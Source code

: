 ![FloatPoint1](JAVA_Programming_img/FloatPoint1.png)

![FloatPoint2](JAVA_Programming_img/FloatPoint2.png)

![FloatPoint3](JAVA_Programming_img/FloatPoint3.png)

* * *

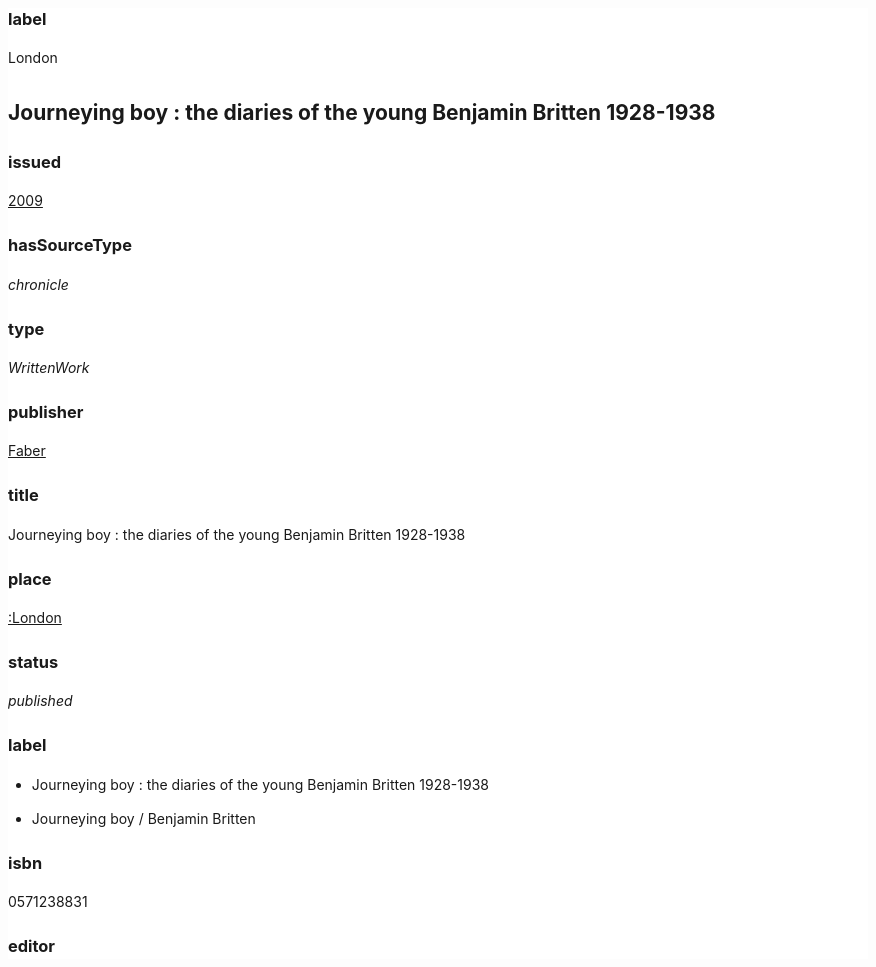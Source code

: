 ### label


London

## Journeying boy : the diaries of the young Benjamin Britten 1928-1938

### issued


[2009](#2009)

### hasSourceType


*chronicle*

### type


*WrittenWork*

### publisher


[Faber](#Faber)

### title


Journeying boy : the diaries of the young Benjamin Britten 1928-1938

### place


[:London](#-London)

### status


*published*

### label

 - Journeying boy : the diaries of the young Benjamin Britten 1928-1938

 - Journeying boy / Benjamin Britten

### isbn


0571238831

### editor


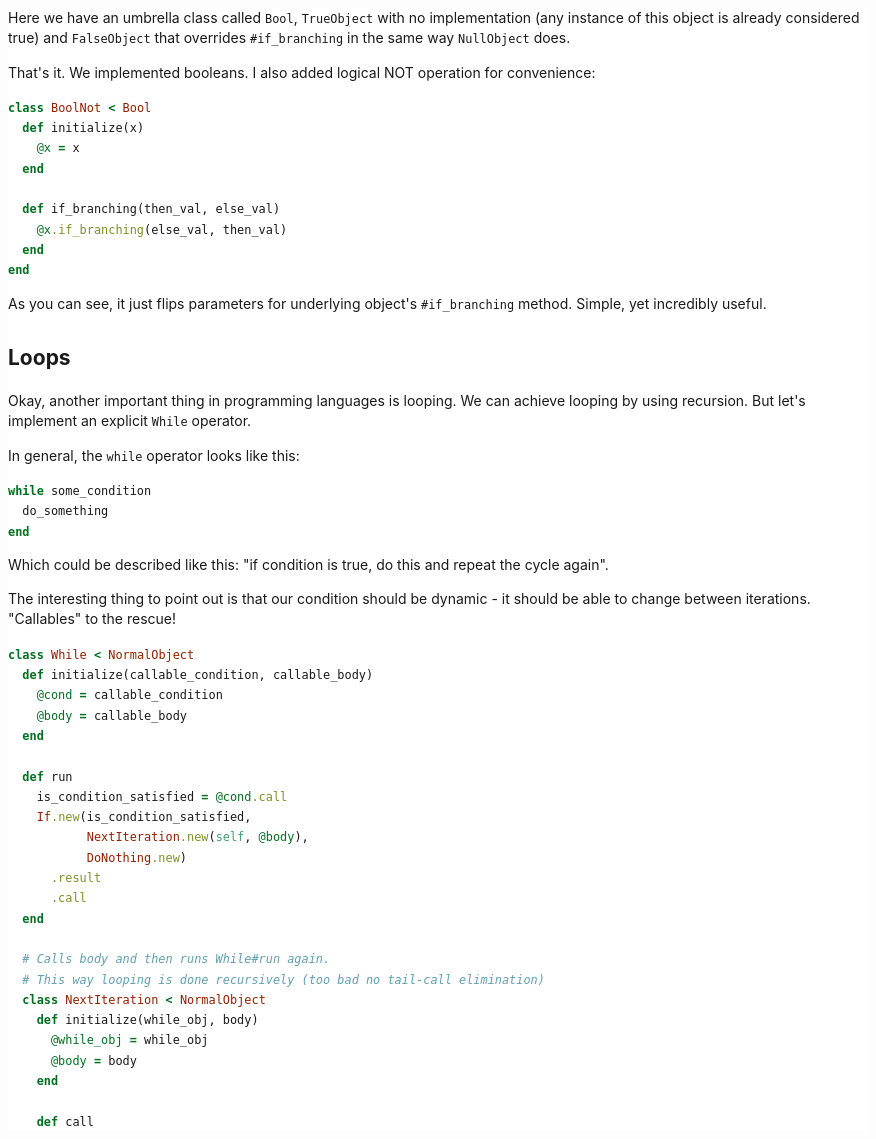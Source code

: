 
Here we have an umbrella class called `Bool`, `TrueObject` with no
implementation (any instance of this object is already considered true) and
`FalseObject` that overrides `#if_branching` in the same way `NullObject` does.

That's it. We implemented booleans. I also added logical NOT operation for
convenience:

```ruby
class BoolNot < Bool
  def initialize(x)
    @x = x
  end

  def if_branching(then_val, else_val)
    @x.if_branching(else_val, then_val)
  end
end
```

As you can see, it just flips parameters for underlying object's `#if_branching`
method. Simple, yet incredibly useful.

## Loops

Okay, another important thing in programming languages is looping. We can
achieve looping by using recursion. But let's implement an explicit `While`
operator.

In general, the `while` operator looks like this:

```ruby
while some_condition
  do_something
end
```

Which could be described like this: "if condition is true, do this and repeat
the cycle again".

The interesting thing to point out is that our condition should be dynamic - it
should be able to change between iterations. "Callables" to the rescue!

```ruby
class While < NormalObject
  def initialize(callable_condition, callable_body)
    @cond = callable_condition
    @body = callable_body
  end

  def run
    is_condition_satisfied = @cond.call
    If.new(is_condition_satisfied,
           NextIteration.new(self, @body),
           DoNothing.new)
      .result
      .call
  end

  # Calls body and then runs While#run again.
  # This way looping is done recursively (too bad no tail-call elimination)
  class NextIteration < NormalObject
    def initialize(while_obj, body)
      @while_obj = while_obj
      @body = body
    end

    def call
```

# [What you should do]
When the word "looping" appears in a line of the listing, copy that line.

# [Answer section]
Okay, another important thing in programming languages is looping. We can
achieve looping by using recursion. But let's implement an explicit `While`
  # This way looping is done recursively (too bad no tail-call elimination)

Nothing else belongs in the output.